The first amendment of the U.S. Constitution states "Congress shall make no law respecting an establishment of religion, or prohibiting the free exercise thereof..."
Jefferson, and most of the founding generation, especially via arguments they made during the ratification conventions, understood this to mean the U.S. government cannot pass laws in favor or against religions.
This is further shown in the last line of the supreme law of the land, founded in article VI as written and ratified by the founding generation, "but no religious Test shall ever be required as a Qualification to any Office or public Trust under the United States." This proves the fiery opinion that the founders intended only Christians should lead the young country.
Seeing that the U.S. empire is considered throughout the world of the last few generations as one of the most violent kingdoms in the world; has not only fostered human slavery but a war was waged in both defense of it and its lukewarm abolition; and has in many ways violated the Christian Bible's Ten Commandments (from routine theft and murder to daily coveting, and not to mention the state worship that puts government above God), how any American can view their country as a "Christian nation" is odd to any well-versed Christian.
3. Abraham Lincoln was a great emancipator
Speaking of slavery, the sixteenth U.S. president Abraham Lincoln was a white supremacist. Revisionist history tells stories of his triumphant victories over slavery, a lie told over and over until the American public believes it to be true.
Before being elected the first president from the Republican Party, Lincoln was a follower of wild bigots such as the slaveholder and racial separatist Henry Clay. Like his favorite Whig, Lincoln hoped to deport, by force, freed slaves to an African colony of Liberia.
During a U.S. Senate race debate in 1858, Lincoln told opponent Stephen Douglas after saying he completely opposes blacks having freedom to vote, marry whites, or serve as jurors that "there is a physical difference between the white and black races which I believe will forever forbid the two races living together on terms of social and political equality."
Junk science aside, he told the public on that September day, in true white supremacist fashion that "while they do remain together there must be the position of superior and inferior, and I as much as any other man am in favor of having the superior position assigned to the white race."
During his first inaugural address, Lincoln addressed the racist southern states that "I have no purpose, directly or indirectly, to interfere with the institution of slavery in the States where it exists. I believe I have no lawful right to do so, and I have no inclination to do so."

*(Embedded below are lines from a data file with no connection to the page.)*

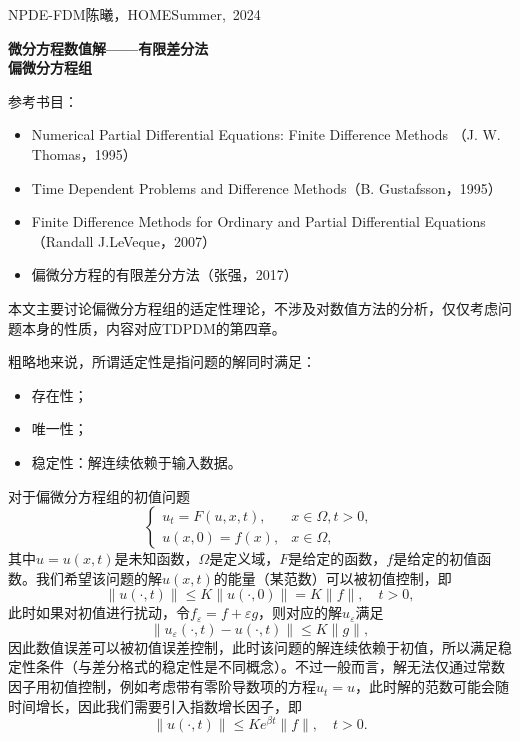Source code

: \documentclass[a4paper,10pt]{ctexart}
\begin{document}
\hfill\vbox{\hbox{NPDE-FDM}\hbox{陈曦，HOME}\hbox{Summer, 2024}}

\begin{center}\Large
    \textbf{微分方程数值解——有限差分法}\\{\normalsize\bf {偏微分方程组}}
\end{center}
\vskip 30pt
\small {参考书目：
\begin{itemize}
    \item Numerical Partial Differential Equations: Finite Difference Methods （J. W. Thomas，1995）
    \item Time Dependent Problems and Difference Methods（B. Gustafsson，1995）
    \item Finite Difference Methods for Ordinary and Partial Differential Equations（Randall J.LeVeque，2007）
    \item 偏微分方程的有限差分方法（张强，2017）
\end{itemize}}
本文主要讨论偏微分方程组的适定性理论，不涉及对数值方法的分析，仅仅考虑问题本身的性质，内容对应TDPDM的第四章。

粗略地来说，所谓适定性是指问题的解同时满足：
\begin{itemize}
    \item 存在性；
    \item 唯一性；
    \item 稳定性：解连续依赖于输入数据。
\end{itemize}
对于偏微分方程组的初值问题
\begin{equation}\label{eq:pde}
    \begin{cases}
        u_t = F(u,x,t), &x\in\Omega, t>0,\\
        u(x,0) = f(x), &x\in\Omega,
    \end{cases}
\end{equation}
其中$ u = u(x,t) $是未知函数，$ \Omega $是定义域，$ F $是给定的函数，$ f $是给定的初值函数。我们希望该问题的解$ u(x,t) $的能量（某范数）可以被初值控制，即
\[
    \| u(\cdot,t) \| \leqslant K \| u(\cdot,0) \| = K \| f \| ,\quad t>0,
\]
此时如果对初值进行扰动，令$ f_\varepsilon = f + \varepsilon g $，则对应的解$ u_\varepsilon $满足
\[
    \| u_\varepsilon(\cdot,t) - u(\cdot,t) \| \leqslant K \| g \|,  
\]
因此数值误差可以被初值误差控制，此时该问题的解连续依赖于初值，所以满足稳定性条件（与差分格式的稳定性是不同概念）。不过一般而言，解无法仅通过常数因子用初值控制，例如考虑带有零阶导数项的方程$ u_t=u $，此时解的范数可能会随时间增长，因此我们需要引入指数增长因子，即
\begin{equation}
    \| u(\cdot,t) \| \leqslant Ke^{\beta t} \| f \|, \quad t>0.
\end{equation}
\end{document}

Americans rightfully believe that Lincoln opposed the expansion of slavery. But, in his own words, during an 1857 speech about the Dred Scott decision, "A separation of the races is the only perfect preventive of amalgamation, but as an immediate separation is impossible, the next best thing is to keep them apart where they are not already together. If white and black people never get together in Kansas, they will never mix blood in Kansas..."
Americans falsely believe that the Emancipation Proclamation freed slaves. In reality, it was an affront to presidential war powers and only "freed" slaves in the south. As Lincoln explained in an 1863 letter to Treasury Secretary Salmon Chase, the proclamation had no "legal justification, except as a military measure." The hope was that the Confederate slaves would rebel against their masters.
He wrote in 1962 to former congressman Lincoln served with and a founder of the Republican Party and one of the country's biggest newspapers at the time Horace Greeley, "My paramount object in this struggle is to save the Union, and is not either to save or destroy Slavery. If I could save the Union without freeing any slave, I would do it..." It should be noted Greeley, like the black abolitionist Frederick Douglass, was initially a supporter of Lincoln but denounced him during the war.
(Fun fact: Greeley was born and raised in New Hampshire, the "Live free or die" state and his time in the U.S. House of representatives was known for his private investigations and for introducing legislation to abolition slavery; while Illinois also produced another major politician with policies that hurt blacks, President Barack Obama, the first half-black U.S. president)
Even if a war had to be fought to end slavery, Lincoln did not have to violate the constitution, including suspending habeas corpus, direct taxation, violating the first amendment on grounds of speech and press, allowing the torture of prisoners of war, forcing states to not secede, to name a few.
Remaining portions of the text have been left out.